_MATERIAL FOR THIS EXERCISE:_
== Segment start ==
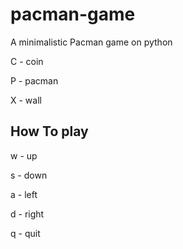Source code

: pacman-game
===========

A minimalistic Pacman game on python

C - coin

P - pacman

X - wall

How To play
-----------

w - up

s - down

a - left

d - right

q - quit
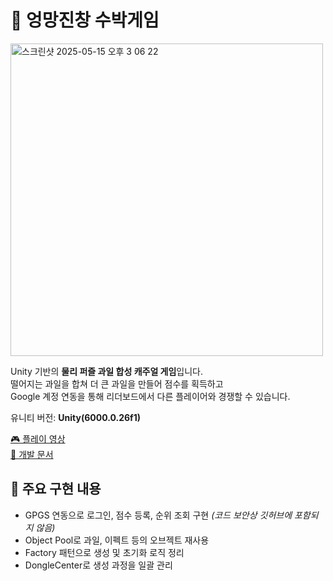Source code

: # 🍉 엉망진창 수박게임

<img width="500" alt="스크린샷 2025-05-15 오후 3 06 22" src="https://github.com/user-attachments/assets/3abd95c5-74cc-49ab-9680-90f5d12cc438" />

Unity 기반의 **물리 퍼즐 과일 합성 캐주얼 게임**입니다.  
떨어지는 과일을 합쳐 더 큰 과일을 만들어 점수를 획득하고  
Google 계정 연동을 통해 리더보드에서 다른 플레이어와 경쟁할 수 있습니다.

유니티 버전: **Unity(6000.0.26f1)**

[🎮 플레이 영상](https://www.youtube.com/watch?v=K2gH6z2vjAY)    
[📄 개발 문서](https://drive.google.com/file/d/15Mg2I1wjyAy22UUDBt-d4SBGXm5E9URf/view?usp=sharing)

## 🔧 주요 구현 내용
- GPGS 연동으로 로그인, 점수 등록, 순위 조회 구현 *(코드 보안상 깃허브에 포함되지 않음)*    
- Object Pool로 과일, 이펙트 등의 오브젝트 재사용  
- Factory 패턴으로 생성 및 초기화 로직 정리  
- DongleCenter로 생성 과정을 일괄 관리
== Segment end ==
Number of lines containing the word "game" in the listing: state it, and add no other text.

2